Примерно в это же время в Германии выдающийся историк Иоганн Готфрид Гердер, далекий от идеализации античности, дал тем не менее высочайшую оценку подвигу спартанцев при Фермопилах. По его словам, «высшим принципом гражданской доблести все равно остается эпитафия павшим при Фермопилах спартанцам:
Путник, пойди возвести нашим гражданам в Лакедемоне,
Что, их заветы блюдя, здесь мы костьми полегли.
Вспоминая этот принцип, мы, спустя два тысячелетия, можем только пожалеть, что разделяла его на этой земле всего лишь горстка спартанцев, верных жестоким аристократическим законам своей маленькой страны и что ему никогда еще не удавалось стать началом, определяющим отношение всего человечества к чистым законам человечности. Сам по себе этот принцип — самый возвышенный из всех, какие могут придумать и осуществить люди ради своей свободы и счастья»[78].
В связи с восстаниями греков против турецкого господства среди сочувствующих европейцев стала обычной идентификация повстанцев со спартанцами. Со времени же греческой освободительной войны 1821 г. тема Леонида и Фермопил уже активно разрабатывалась как в поэзии, так и в драме.
Однако в конце XIX в., особенно в работах немецких ученых, делаются попытки пересмотреть многовековую традицию, идеализирующую царя Леонида. Так, Карл Юлиус Белох в своей «Греческой истории» выступает против чрезмерного подчеркивания роли отдельной личности в истории. Среди тех, кто подвергся его острой критике, был и царь Леонид. Белох упрекает Леонида в том, что тот «не действовал с необходимой осторожностью, переоценил прочность своего положения и не принял в расчет возможность обходного маневра противника». Белох признает, что как солдат Леонид выполнил свой долг.
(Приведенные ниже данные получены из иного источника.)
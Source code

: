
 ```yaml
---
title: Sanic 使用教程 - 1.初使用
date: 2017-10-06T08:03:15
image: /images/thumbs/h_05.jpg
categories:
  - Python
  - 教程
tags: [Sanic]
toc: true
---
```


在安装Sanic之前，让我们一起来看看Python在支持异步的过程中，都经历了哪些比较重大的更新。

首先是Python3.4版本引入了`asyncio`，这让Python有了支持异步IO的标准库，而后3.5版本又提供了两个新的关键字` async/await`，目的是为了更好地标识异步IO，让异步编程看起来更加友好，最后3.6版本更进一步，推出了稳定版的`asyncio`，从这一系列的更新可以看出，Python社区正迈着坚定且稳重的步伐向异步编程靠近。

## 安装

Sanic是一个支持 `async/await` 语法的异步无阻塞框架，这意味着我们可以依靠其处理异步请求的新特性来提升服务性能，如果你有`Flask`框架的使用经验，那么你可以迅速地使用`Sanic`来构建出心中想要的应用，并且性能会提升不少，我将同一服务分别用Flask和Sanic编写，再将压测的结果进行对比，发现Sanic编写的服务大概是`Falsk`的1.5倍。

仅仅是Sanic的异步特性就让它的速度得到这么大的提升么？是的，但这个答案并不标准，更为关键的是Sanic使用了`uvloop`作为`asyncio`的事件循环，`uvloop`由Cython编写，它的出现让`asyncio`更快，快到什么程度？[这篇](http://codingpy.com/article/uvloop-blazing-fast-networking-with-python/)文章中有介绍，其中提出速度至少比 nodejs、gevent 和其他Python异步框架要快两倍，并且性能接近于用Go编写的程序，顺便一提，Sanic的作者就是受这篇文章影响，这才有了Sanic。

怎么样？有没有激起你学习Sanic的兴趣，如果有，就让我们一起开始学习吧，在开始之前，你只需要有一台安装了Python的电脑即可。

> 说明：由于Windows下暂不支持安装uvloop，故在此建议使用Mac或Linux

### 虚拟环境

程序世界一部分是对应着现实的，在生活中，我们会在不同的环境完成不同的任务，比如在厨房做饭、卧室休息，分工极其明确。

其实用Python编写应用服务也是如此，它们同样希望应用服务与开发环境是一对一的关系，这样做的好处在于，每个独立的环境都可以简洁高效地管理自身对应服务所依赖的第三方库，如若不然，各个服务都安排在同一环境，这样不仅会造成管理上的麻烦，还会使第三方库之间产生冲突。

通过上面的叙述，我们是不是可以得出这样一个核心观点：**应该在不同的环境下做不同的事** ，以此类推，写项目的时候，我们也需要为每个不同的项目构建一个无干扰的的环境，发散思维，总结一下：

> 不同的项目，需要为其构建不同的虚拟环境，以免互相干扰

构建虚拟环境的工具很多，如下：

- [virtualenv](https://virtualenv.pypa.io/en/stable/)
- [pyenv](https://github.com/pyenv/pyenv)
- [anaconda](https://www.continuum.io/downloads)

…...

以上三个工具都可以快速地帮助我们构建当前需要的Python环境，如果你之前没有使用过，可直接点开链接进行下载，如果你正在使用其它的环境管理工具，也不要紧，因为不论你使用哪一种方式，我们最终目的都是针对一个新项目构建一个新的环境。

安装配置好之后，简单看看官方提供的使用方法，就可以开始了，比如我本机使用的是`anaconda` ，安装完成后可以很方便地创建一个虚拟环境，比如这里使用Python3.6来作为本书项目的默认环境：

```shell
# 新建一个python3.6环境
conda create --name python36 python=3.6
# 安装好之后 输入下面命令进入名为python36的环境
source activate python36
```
Однако, по его мнению, «блеск особого героизма, которым озарено имя Леонида, не совсем заслужен и обязан не столько самому Леониду, сколько обстоятельствам, при которых тот погиб»[79].
В другой своей работе «Легенда о Леониде», опубликованной параллельно с «Греческой историей», Белох высказывается еще яснее. По его словам, «катастрофа у Фермопил принесла грекам несомненную пользу, ибо избавила их от не способного главнокомандующего и освободила путь человеку, который в следующем году привел их к победе при Платеях»[80].
В период между двумя мировыми войнами, особенно среди германских антиковедов, усилился интерес к Спарте и наметился новый поворот в освещении Спарты и всего спартанского. Идеализация тоталитарного режима дорийской Спарты стала характерна для большинства германских ученых, даже таких крупных величин, как Гельмут Берве и Томае Леншау. Так, по мнению Г. Берве, одного из ведущих антиковедов Германии[81], спартанский космос «произрастал из вечных глубин народной души». Ни один законодатель не мог бы придать «спартанскому духу ту великолепную застывшую форму, которую он пронесет через столетия. Это — работа времени»[82]. Что касается событий у Фермопил, то, по мнению Берве, героизм трехсот спартанцев во главе с Леонидом состоял в том, «что они, находясь далеко от родины, в месте, куда их поставил приказ, стояли насмерть по единственной причине — таков был приказ». И вот его окончательная оценка гибели Леонида и его отряда: «Как величие, так и влияние поступка было именно в его бессмысленности»[83].